[Stored dataset items]
*****

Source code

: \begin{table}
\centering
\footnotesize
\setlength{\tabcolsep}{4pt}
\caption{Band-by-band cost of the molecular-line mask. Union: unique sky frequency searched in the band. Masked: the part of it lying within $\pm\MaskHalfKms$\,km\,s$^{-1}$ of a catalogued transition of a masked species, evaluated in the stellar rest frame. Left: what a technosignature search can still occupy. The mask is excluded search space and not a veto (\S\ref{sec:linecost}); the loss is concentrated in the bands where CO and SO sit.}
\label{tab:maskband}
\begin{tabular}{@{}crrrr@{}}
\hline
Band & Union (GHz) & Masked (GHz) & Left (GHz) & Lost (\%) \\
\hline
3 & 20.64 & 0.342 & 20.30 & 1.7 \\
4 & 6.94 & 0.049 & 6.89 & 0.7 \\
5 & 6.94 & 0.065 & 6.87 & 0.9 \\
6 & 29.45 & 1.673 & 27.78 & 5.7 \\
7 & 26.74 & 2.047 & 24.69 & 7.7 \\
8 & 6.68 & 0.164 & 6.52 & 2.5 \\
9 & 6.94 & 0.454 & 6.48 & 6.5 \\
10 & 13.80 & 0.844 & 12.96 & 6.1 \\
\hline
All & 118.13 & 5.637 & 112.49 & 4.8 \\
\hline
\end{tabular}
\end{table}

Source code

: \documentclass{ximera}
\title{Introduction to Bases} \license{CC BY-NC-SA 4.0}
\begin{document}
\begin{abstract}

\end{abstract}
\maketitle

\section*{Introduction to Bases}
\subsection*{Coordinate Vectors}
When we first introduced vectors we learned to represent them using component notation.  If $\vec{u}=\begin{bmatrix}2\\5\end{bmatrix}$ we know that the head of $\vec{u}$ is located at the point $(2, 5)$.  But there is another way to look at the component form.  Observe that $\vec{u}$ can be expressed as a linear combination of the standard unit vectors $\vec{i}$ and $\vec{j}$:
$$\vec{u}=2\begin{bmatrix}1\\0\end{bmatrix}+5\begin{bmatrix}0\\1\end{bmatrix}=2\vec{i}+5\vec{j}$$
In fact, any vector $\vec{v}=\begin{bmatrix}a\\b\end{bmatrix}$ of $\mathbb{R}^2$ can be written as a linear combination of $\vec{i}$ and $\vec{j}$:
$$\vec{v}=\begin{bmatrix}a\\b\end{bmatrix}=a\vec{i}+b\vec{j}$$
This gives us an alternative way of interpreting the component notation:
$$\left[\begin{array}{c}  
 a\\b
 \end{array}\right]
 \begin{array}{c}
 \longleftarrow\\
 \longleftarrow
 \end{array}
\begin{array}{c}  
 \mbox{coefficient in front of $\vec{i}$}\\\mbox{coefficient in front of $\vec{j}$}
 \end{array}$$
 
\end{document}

*****

Give back exactly the lines from the line containing "9 & 6.94 & 0.454 & 6.48 & 6.5 \\" to the end of the entries, and no other lines.

9 & 6.94 & 0.454 & 6.48 & 6.5 \\
10 & 13.80 & 0.844 & 12.96 & 6.1 \\
\hline
All & 118.13 & 5.637 & 112.49 & 4.8 \\
\hline
\end{tabular}
\end{table}

Source code

: \documentclass{ximera}
\title{Introduction to Bases} \license{CC BY-NC-SA 4.0}
\begin{document}
\begin{abstract}

\end{abstract}
\maketitle

\section*{Introduction to Bases}
\subsection*{Coordinate Vectors}
When we first introduced vectors we learned to represent them using component notation.  If $\vec{u}=\begin{bmatrix}2\\5\end{bmatrix}$ we know that the head of $\vec{u}$ is located at the point $(2, 5)$.  But there is another way to look at the component form.  Observe that $\vec{u}$ can be expressed as a linear combination of the standard unit vectors $\vec{i}$ and $\vec{j}$:
$$\vec{u}=2\begin{bmatrix}1\\0\end{bmatrix}+5\begin{bmatrix}0\\1\end{bmatrix}=2\vec{i}+5\vec{j}$$
In fact, any vector $\vec{v}=\begin{bmatrix}a\\b\end{bmatrix}$ of $\mathbb{R}^2$ can be written as a linear combination of $\vec{i}$ and $\vec{j}$:
$$\vec{v}=\begin{bmatrix}a\\b\end{bmatrix}=a\vec{i}+b\vec{j}$$
This gives us an alternative way of interpreting the component notation:
$$\left[\begin{array}{c}  
 a\\b
 \end{array}\right]
 \begin{array}{c}
 \longleftarrow\\
 \longleftarrow
 \end{array}
\begin{array}{c}  
 \mbox{coefficient in front of $\vec{i}$}\\\mbox{coefficient in front of $\vec{j}$}
 \end{array}$$
 
\end{document}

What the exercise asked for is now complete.